3年待たずとも納税可能状態ではあるんだけどさぁ・・・。

国の法律で決まっている事だから納税時期は変わらずそのまま3年後で良いらしいけど。

食べきれない分は売れば良いっていってたけどこの街では売れないよね。何処の家も過多状態だし。

「大丈夫、大丈夫。ここで捌けないなら別の所に持って行くだけだよ」

何処も景気不足だから需要は何処にでもあるよ~とご機嫌そうな御役人様・・・基、メディルナ様の言葉に皆が笑顔になる。

メディルナ様・・・口元にモリモ(日本の桃に似た果実)がべったり付いてますよ・・・

勿論、お口にチャックで言わないけども。

ココに来た当初は距離のあった開拓民に御役人様達もここ数日でかなり打ち解けていてこうやって気軽に話す事も多くなっていた。

「この考え方は斬新だったよ!」

チート魔法のことですね。

・・・僕は使った事無いんで正直良くわかんないんですけどね。(今更言えなさ過ぎて墓場まで持って行く所存でござるよ)

学会?僕良くわかんないんでそっちで勝手に良いようにして下さって全然構いませんから、はい。

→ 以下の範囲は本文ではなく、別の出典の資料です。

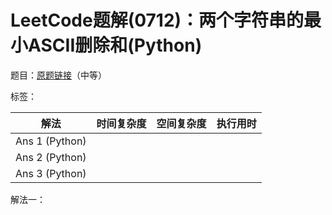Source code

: # LeetCode题解(0712)：两个字符串的最小ASCII删除和(Python)

题目：[原题链接](https://leetcode-cn.com/problems/minimum-ascii-delete-sum-for-two-strings/)（中等）

标签：

| 解法           | 时间复杂度 | 空间复杂度 | 执行用时 |
| -------------- | ---------- | ---------- | -------- |
| Ans 1 (Python) |            |            |          |
| Ans 2 (Python) |            |            |          |
| Ans 3 (Python) |            |            |          |

解法一：

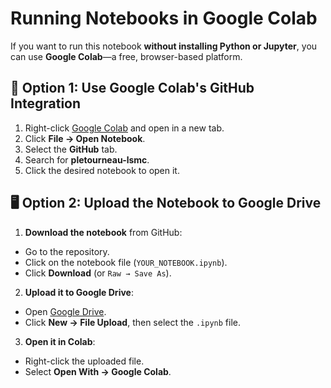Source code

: # Running Notebooks in Google Colab

If you want to run this notebook **without installing Python or Jupyter**, you can use **Google Colab**—a free, browser-based platform.

## 🚀 Option 1: Use Google Colab's GitHub Integration

1. Right-click [Google Colab](https://colab.research.google.com) and open in a new tab.
2. Click **File → Open Notebook**.
3. Select the **GitHub** tab.
4. Search for **pletourneau-lsmc**.
5. Click the desired notebook to open it.


## 🖥️ Option 2: Upload the Notebook to Google Drive

1. **Download the notebook** from GitHub:
- Go to the repository.
- Click on the notebook file (`YOUR_NOTEBOOK.ipynb`).
- Click **Download** (or `Raw → Save As`).
2. **Upload it to Google Drive**:
- Open [Google Drive](https://drive.google.com).
- Click **New → File Upload**, then select the `.ipynb` file.
3. **Open it in Colab**:
- Right-click the uploaded file.
- Select **Open With → Google Colab**.
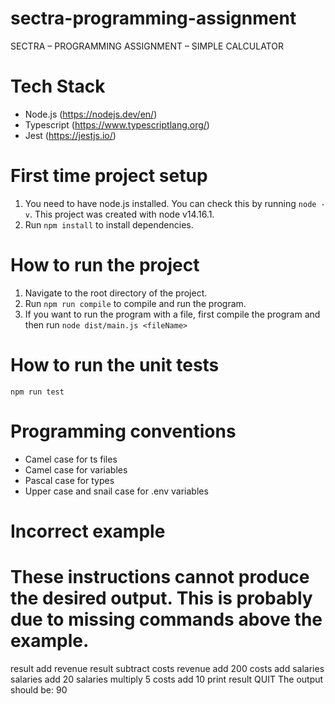 # sectra-programming-assignment

SECTRA – PROGRAMMING ASSIGNMENT – SIMPLE CALCULATOR

# Tech Stack

- Node.js (https://nodejs.dev/en/)
- Typescript (https://www.typescriptlang.org/)
- Jest (https://jestjs.io/)

# First time project setup

1. You need to have node.js installed. You can check this by running `node -v`. This project was created with node v14.16.1.
2. Run `npm install` to install dependencies.

# How to run the project

1. Navigate to the root directory of the project.
2. Run `npm run compile` to compile and run the program.
3. If you want to run the program with a file, first compile the program and then run `node dist/main.js <fileName>`

# How to run the unit tests

`npm run test`

# Programming conventions

- Camel case for ts files
- Camel case for variables
- Pascal case for types
- Upper case and snail case for .env variables

# Incorrect example

# These instructions cannot produce the desired output. This is probably due to missing commands above the example. 

result add revenue
result subtract costs
revenue add 200
costs add salaries
salaries add 20
salaries multiply 5
costs add 10
print result
QUIT
The output should be:
90
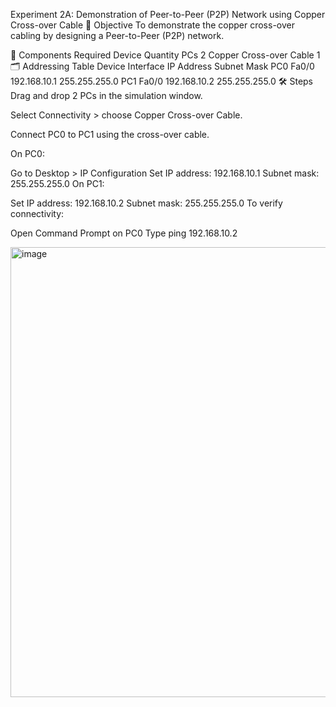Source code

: Experiment 2A: Demonstration of Peer-to-Peer (P2P) Network using Copper Cross-over Cable
🎯 Objective
To demonstrate the copper cross-over cabling by designing a Peer-to-Peer (P2P) network.

🧰 Components Required
Device	Quantity
PCs	2
Copper Cross-over Cable	1
🗂️ Addressing Table
Device	Interface	IP Address	Subnet Mask
PC0	Fa0/0	192.168.10.1	255.255.255.0
PC1	Fa0/0	192.168.10.2	255.255.255.0
🛠️ Steps
Drag and drop 2 PCs in the simulation window.

Select Connectivity > choose Copper Cross-over Cable.

Connect PC0 to PC1 using the cross-over cable.

On PC0:

Go to Desktop > IP Configuration
Set IP address: 192.168.10.1
Subnet mask: 255.255.255.0
On PC1:

Set IP address: 192.168.10.2
Subnet mask: 255.255.255.0
To verify connectivity:

Open Command Prompt on PC0
Type ping 192.168.10.2

<img width="1280" height="720" alt="image" src="https://github.com/user-attachments/assets/eb4ba3d1-8093-4bbb-8d64-535428d160c3" />
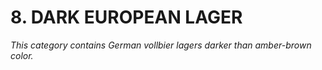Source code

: # 8. DARK EUROPEAN LAGER

_This category contains German vollbier lagers darker than amber-brown color._
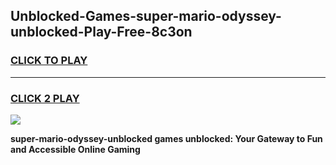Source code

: 
## Unblocked-Games-super-mario-odyssey-unblocked-Play-Free-8c3on
<h3>
<a href="https://premium76.site?title=super-mario-odyssey-unblocked&ref=18A1">CLICK TO PLAY</a></h3>
<hr>

<h3>
<a href="https://premium76.site?title=super-mario-odyssey-unblocked&ref=18A1">CLICK 2 PLAY</a>
  
</h3>

<a href="https://premium76.site?title=super-mario-odyssey-unblocked&ref=18A1"><img src="https://clearcache.store/games.png"></a>


**super-mario-odyssey-unblocked games unblocked: Your Gateway to Fun and Accessible Online Gaming**
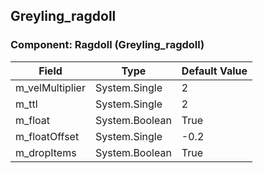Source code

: ## Greyling_ragdoll

### Component: Ragdoll (Greyling_ragdoll)

|Field|Type|Default Value|
|-----|----|-------------|
|m_velMultiplier|System.Single|2|
|m_ttl|System.Single|2|
|m_float|System.Boolean|True|
|m_floatOffset|System.Single|-0.2|
|m_dropItems|System.Boolean|True|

大発見?とか興奮気味に言われても困っちゃうよ~・・・僕のはゲーム時代のスキルだし。

発見は両親のお陰ですよ、僕何もしてない。





――・・・その年辺境の地から発表された新しい魔法の論文に国の上層部は呻る他なかった。

宮廷魔術師達は大興奮で論文製作者を召集。

実際目の前で色々やって貰い、そしてその辺の召使にも出来てしまう事が発覚して慌てて情報規制に動く事になる。

他国に漏れたら恐ろしい事になるからだ。

幸い国の規模もさることながら、国王も野心など欠片も無く平和を愛する人柄だったのでチート魔法は国が栄える為に使用される事と相成った。

よって情報は厳重に秘匿される事となる・・・

件の開拓地は幸い海に面し隣国に接している訳では無かった為国で保護される事に。

だって皆がチート魔法使えちゃう訳だしね。

開拓民にはあえて秘匿事項として伝えず、しかし開拓地からの出入りは厳しく規制される事となる。

そんな物騒な事情なんて知らない僕等は相変わらずチート生産しまくって国益に大分貢献したみたい。

特に何も特産品の無い吹けば飛ぶような小国は長い年月を掛けて無くてはならない国へと昇華していくんだけどそんなの僕らの知った事じゃないよね。